--- INSTRUCTIONS FOR THE TASK ---
Using the data beneath, show every line that includes the word "Daybreak".

(Entries taken from a collection)
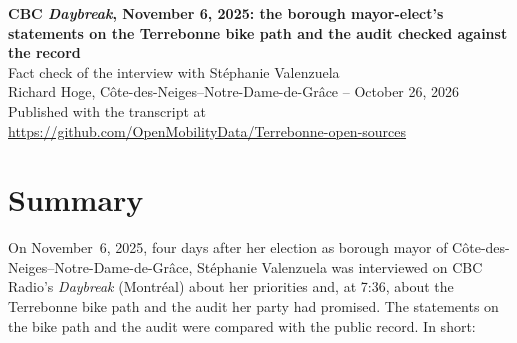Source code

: \documentclass[11pt,letterpaper]{article}
\newcommand{\repourl}{https://github.com/OpenMobilityData/Terrebonne-open-sources}
\newcommand{\repo}[1]{\href{\repourl}{#1}}
\begin{document}
\begin{center}
{\Large\bfseries CBC \emph{Daybreak}, November 6, 2025: the borough mayor-elect's statements on the Terrebonne bike path and the audit checked against the record}\\[0.4em]
{\large Fact check of the interview with Stéphanie Valenzuela}\\[0.6em]
Richard Hoge, Côte-des-Neiges--Notre-Dame-de-Grâce -- October 26, 2026\\
Published with the transcript at \repo{\repourl}
\end{center}

\section*{Summary}

On November~6, 2025, four days after her election as borough mayor of
Côte-des-Neiges--Notre-Dame-de-Grâce, Stéphanie Valenzuela was interviewed on
CBC Radio's \emph{Daybreak} (Montréal) about her priorities and, at 7:36, about
the Terrebonne bike path and the audit her party had promised. The statements
on the bike path and the audit were compared with the public record. In short:
\end{document}

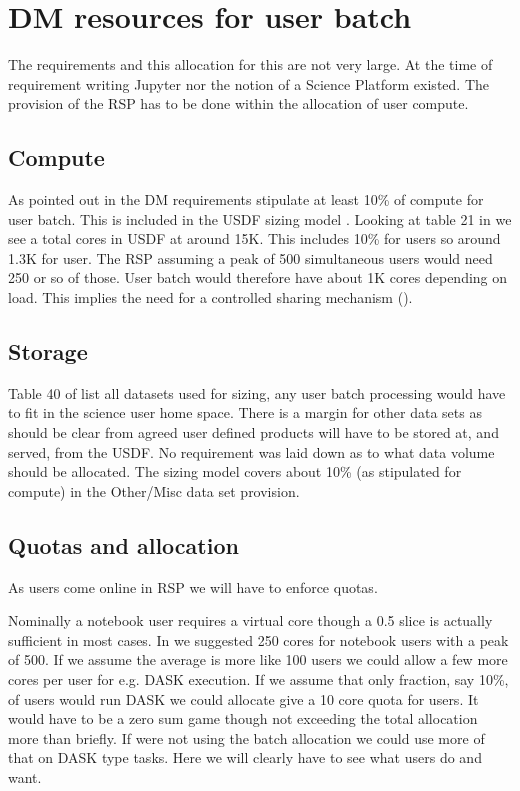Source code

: \section{DM resources for user batch} \label{sec:resources}
The requirements and this allocation for this are not very large.
At the time of requirement writing Jupyter nor the notion of a Science Platform existed.
The provision of the RSP has to be done within the allocation of user compute.

\subsection{Compute} \label{sec:compute}
As pointed out in  the DM requirements stipulate at least
10\% of compute for user batch.
This is included in the USDF sizing model .
Looking at table 21 in  we see a total cores in USDF  at around 15K.
This includes 10\% for users so around 1.3K for user.
The RSP assuming a peak of 500 simultaneous users would need 250 or so of those.
User batch would therefore have about 1K cores depending on load.
This implies the need for a controlled sharing mechanism ().



\subsection{Storage}
Table 40 of  list all datasets used for sizing,
any user batch processing would have to fit in the science user home space.
There is a margin for other data sets as should be clear from  agreed user defined products will have to be stored at, and served, from the USDF.
No requirement was laid down as to what data volume should be allocated.
The sizing model covers about 10\%  (as stipulated for compute) in the Other/Misc data set provision.


\subsection{Quotas and allocation} \label{sec:quotas}

As users come online in RSP we will have to enforce quotas.

Nominally a notebook user requires a virtual core though a 0.5 slice is actually sufficient in most cases.
In  we suggested 250 cores for notebook users with a peak of 500. If we assume the average is more like 100 users we could allow a few more cores per user for e.g. DASK execution. If we assume that only  fraction, say 10\%,  of users would run DASK we could allocate give a 10 core quota for users.
It would have to be a zero sum game though not exceeding the total allocation more than briefly.
If were not using the batch allocation we could use more of that on DASK type tasks.
Here we will clearly have to see what users do and want.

--- ANSWER BOX ---
{\Large\bfseries CBC \emph{Daybreak}, November 6, 2025: the borough mayor-elect's statements on the Terrebonne bike path and the audit checked against the record}\\[0.4em]
CBC Radio's \emph{Daybreak} (Montréal) about her priorities and, at 7:36, about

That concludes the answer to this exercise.